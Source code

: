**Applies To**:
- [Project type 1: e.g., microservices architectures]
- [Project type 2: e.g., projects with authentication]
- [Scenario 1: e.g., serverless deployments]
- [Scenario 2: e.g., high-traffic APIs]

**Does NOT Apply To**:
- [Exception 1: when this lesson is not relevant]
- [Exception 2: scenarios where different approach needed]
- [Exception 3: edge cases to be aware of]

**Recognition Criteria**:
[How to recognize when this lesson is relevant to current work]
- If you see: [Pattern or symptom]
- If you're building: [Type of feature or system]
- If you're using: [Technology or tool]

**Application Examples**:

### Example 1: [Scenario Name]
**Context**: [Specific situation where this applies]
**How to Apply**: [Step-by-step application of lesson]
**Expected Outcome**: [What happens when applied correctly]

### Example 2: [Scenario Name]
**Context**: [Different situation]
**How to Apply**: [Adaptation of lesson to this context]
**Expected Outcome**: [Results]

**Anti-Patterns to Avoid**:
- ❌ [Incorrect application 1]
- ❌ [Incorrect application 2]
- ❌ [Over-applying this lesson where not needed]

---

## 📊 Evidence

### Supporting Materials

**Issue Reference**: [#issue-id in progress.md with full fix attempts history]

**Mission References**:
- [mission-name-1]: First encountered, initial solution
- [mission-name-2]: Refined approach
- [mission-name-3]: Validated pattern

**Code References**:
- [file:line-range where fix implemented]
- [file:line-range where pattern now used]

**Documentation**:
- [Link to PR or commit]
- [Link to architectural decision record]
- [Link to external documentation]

━━━━━━━━

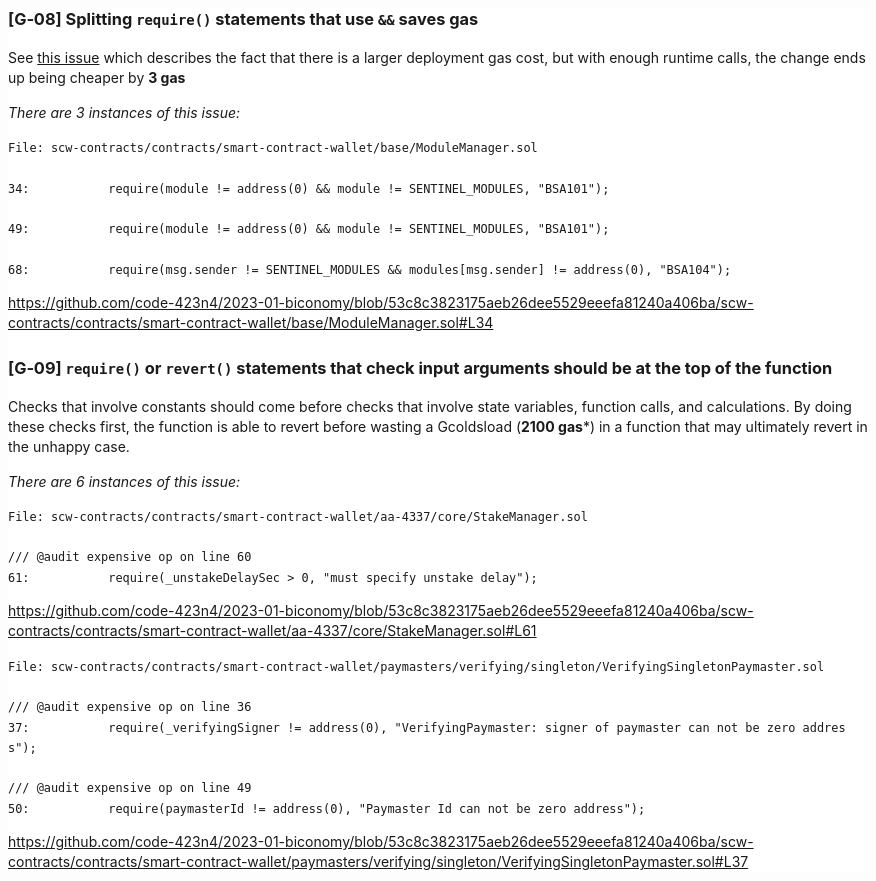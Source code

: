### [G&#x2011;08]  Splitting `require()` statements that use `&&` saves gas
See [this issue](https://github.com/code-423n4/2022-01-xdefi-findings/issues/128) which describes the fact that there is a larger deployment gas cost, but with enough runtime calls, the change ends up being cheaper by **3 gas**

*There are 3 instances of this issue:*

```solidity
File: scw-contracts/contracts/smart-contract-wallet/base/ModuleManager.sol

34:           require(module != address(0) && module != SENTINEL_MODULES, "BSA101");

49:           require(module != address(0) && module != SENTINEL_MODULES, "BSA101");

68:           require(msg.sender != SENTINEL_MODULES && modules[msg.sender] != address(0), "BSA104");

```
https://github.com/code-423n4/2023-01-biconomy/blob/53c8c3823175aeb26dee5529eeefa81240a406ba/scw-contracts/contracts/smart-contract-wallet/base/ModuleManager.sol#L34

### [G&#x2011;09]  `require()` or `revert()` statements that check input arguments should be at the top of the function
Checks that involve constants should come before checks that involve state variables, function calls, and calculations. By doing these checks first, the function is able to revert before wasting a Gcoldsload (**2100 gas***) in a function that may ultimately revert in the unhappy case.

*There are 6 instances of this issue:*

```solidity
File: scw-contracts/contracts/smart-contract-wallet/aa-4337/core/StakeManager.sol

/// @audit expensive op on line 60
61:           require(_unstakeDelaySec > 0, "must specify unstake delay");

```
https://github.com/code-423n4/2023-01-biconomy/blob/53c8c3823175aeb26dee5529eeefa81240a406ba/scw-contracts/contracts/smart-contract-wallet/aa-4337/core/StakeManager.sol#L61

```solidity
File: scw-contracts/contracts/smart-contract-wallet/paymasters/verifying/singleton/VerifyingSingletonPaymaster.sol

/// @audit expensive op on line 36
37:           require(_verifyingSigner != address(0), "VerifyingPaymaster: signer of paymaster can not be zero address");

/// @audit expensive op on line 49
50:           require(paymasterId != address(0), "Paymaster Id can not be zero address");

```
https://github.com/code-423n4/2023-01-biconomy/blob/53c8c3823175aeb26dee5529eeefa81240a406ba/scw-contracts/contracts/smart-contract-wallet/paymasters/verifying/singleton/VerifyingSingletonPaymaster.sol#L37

━━━━━━━━

→ **About this task**: Precisely the lines between those holding "### Example 2: [Scenario Name]" and "- [Link to external documentation]", inclusive, are to be reproduced from the listing above, with nothing added.

→ **Reply**:
### Example 2: [Scenario Name]
**Context**: [Different situation]
**How to Apply**: [Adaptation of lesson to this context]
**Expected Outcome**: [Results]

**Anti-Patterns to Avoid**:
- ❌ [Incorrect application 1]
- ❌ [Incorrect application 2]
- ❌ [Over-applying this lesson where not needed]

---

## 📊 Evidence

### Supporting Materials

**Issue Reference**: [#issue-id in progress.md with full fix attempts history]

**Mission References**:
- [mission-name-1]: First encountered, initial solution
- [mission-name-2]: Refined approach
- [mission-name-3]: Validated pattern

**Code References**:
- [file:line-range where fix implemented]
- [file:line-range where pattern now used]

**Documentation**:
- [Link to PR or commit]
- [Link to architectural decision record]
- [Link to external documentation]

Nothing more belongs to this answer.